Monday 4 March 2013

Growing up in Paddington, NSW

I lived in Paddington, NSW until I turned 13.  My sister and myself lived with my Mother and my Grandmother in my Grandmother's terrace house and we went to boarding school in the Blue Mountains, Katoomba, NSW.  Neither Joan or myself were allowed to play in the street however we were permitted to go to Centennial Park but "never talk to strangers".  How strange back then when children were permitted to go to the Park as today it would be most dangerous. The park is 360 hectares and was a great place to learn to drive and also wash the car and picnic. My mother learned to drive there which was less hair raising than when Joan and I had to sit in the back seat and she would drive to my Aunt and Uncle's home in Waverly.
Centennial Park

My grandmother (Mum to us girls) let rooms in her Terrace house.
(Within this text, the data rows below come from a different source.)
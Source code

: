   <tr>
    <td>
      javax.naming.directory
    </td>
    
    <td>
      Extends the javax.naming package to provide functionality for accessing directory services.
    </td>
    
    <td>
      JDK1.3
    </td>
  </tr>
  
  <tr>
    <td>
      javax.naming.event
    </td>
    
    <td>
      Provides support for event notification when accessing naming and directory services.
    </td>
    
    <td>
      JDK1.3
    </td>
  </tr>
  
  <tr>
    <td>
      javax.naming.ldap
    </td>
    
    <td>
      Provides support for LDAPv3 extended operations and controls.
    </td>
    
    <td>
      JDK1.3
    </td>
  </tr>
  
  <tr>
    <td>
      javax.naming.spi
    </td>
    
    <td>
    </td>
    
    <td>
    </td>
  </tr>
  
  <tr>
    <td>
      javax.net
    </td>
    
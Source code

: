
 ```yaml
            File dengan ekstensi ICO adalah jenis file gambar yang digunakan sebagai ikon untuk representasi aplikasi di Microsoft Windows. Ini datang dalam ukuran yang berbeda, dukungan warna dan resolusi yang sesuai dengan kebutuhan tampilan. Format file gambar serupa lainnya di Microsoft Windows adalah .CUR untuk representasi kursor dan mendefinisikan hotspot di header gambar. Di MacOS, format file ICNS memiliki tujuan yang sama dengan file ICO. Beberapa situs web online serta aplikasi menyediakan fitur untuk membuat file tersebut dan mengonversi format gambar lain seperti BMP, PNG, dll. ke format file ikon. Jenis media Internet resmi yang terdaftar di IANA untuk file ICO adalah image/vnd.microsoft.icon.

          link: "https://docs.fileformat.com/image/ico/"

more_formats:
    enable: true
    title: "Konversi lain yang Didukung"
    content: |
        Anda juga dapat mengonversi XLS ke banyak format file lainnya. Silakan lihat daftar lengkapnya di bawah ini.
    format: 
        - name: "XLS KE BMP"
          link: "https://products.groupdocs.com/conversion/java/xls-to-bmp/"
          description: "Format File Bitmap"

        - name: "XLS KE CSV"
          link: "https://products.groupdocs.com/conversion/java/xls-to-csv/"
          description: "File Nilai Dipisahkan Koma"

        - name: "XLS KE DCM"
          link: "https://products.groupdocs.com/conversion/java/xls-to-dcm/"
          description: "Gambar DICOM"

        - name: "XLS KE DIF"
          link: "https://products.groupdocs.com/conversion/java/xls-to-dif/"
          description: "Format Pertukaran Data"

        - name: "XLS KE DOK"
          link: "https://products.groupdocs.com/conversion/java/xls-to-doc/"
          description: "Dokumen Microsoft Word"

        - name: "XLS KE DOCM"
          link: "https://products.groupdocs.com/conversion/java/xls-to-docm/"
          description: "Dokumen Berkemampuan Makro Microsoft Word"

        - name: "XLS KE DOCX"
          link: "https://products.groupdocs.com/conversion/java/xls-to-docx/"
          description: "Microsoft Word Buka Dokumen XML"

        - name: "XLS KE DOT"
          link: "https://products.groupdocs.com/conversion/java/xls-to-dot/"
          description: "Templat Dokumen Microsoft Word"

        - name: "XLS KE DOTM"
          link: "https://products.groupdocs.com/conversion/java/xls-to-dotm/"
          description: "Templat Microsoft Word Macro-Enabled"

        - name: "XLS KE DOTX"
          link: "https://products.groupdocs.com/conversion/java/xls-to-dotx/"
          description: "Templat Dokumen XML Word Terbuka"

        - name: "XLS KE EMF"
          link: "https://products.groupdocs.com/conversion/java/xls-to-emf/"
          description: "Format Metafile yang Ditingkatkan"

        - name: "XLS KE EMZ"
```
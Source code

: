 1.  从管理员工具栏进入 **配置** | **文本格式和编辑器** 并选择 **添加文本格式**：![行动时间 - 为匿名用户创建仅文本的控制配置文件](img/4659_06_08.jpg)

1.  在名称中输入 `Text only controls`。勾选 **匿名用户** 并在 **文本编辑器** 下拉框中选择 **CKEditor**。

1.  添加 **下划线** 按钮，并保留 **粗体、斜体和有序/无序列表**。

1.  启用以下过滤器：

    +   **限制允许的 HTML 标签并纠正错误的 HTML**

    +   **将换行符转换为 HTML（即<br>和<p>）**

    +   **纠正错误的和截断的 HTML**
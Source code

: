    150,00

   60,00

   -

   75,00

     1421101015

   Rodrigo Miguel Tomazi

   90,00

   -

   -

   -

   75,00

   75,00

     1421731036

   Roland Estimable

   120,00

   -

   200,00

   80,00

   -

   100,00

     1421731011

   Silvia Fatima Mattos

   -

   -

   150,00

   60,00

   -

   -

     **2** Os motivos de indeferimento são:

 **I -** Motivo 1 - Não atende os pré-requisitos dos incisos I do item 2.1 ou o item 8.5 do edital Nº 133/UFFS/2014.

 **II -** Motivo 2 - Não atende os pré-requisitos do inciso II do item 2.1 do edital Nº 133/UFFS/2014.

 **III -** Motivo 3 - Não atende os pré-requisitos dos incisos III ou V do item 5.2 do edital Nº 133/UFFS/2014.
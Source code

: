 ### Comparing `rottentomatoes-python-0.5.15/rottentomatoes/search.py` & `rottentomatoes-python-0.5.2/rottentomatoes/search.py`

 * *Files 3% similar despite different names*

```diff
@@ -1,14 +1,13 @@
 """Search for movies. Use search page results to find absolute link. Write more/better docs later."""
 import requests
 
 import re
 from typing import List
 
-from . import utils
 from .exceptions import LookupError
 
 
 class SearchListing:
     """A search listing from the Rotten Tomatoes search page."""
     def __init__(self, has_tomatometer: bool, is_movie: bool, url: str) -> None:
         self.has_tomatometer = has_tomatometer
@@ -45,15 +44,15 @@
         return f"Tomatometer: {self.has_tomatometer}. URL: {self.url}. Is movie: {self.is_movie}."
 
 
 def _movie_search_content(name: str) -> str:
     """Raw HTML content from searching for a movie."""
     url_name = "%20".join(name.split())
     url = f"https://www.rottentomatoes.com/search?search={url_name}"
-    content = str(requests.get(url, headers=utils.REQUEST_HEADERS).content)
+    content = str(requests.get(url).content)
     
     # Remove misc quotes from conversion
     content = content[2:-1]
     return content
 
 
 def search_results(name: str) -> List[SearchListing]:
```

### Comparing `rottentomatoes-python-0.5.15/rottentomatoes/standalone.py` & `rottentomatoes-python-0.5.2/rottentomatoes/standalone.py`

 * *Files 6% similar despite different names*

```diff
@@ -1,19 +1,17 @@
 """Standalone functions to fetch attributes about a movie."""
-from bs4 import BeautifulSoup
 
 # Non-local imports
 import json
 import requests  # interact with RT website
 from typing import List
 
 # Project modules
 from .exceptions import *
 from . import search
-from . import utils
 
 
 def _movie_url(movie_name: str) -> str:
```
Mum had her bedroom at the front of the house, ground floor.  John (her son who is 10 yrs older than me) had his bedroom in what would have been the lounge room in former (and later days) and partitioned to make it a private room.  Then we had Sergeant Ware, a copper at the local police station in Woolarah had a bedroom on the 1st floor.  We also had Mrs Smith who was a bit of a worry and tended to drink somewhat on the first floor also.  My mother, Joan and myself shared the front large bedroom, which had a balcony kitchen on the first floor.
There was a bathroom with a penny heater for hot water.  Years later when I moved back as a young married woman, Mum had saved jars of pennies and we still used them for the bath heater.  Downstairs was  an eat-in kitchen and a small room that was used as the family room.  The kitchen was a sort of lean to addition and outside the kitchen door there was a strip to take you to the "back yard" which was probably the size of a bedroom.  What helped to make the back yard so small was a lean to laundry, half of which contained a double cement sink and a copper (and later a washing machine).  The other end of the lean to was stacked and stacked with items Mum figured were worth keeping and also tools as she was a real whizz at fixing things.  In the backyard was a double pole held clothes line.  Gosh I loved hanging washing on that lime and hoisting the pole up and then pulling the ropes that worked the pulleys ....
Also in the back was an outdoor dunny (toilet) with a wooden seat and a pull chain flush.  As there was no toilet paper back then. Mum would get us girls, when we were home from boarding school, to cut newspaper into squares and thread them on a piece of heavy wire to hang in the toilet.
From the back yard was a gate to a walk only lane-way and sometimes going to the toilet was hairy as we were one street behind Oxford Street and the "Light Brigade" hotel and drunks might call in to use an outdoor toilet!  No light in the toilet and many a time we would call on either Mum or my mother to come out as door was locked and nobody answering.
I remember when Mrs Smith moved out (no doubt after another night of her coming home drunk) and Mum was tidying out her room and the top hallway was lined with empty bottles. And these weren't just long-neck beer bottles but spirit bottles.  Considering the only booze we saw in our house was when my bachelor Great Uncle Colin visited at Christmas and he brought home beer from the pub and on Christmas morning Mum would get him to bring home a Vegemite glass of brandy for the Brandy Sauce for the Christmas pudding, we were pretty shocked young girls to see this.  I sort of missed Mrs Smith as once she gave me a ten shilling note to help her up the back stairs where she had fallen and couldn't get up to get upstairs to her room.
76 Gordon Street
 I recently did a Google and found 76 Gordon Street had been on the market and it sold for $1.5M!!!
Some afternoons, Mum would sit on the front verandah on top of the gas metre box (in the corner by the window). Some afternoons she would shell peas for our dinner and Joan and I would help. She said it would be better if we whistled whilst shelling so we didn't eat the peas!  Other times we would just watch the world go by and talk about things that little grand daughters talk to their Mum about.  She was a great listener, my Grandmother.
When we lived in the Terrace the whole strip of 4 were owned by one lady who rented them out.  They were then all an awful oxide red colour with peeling paint but in the 60's were becoming very vogue and prices going up no end to live close to the city.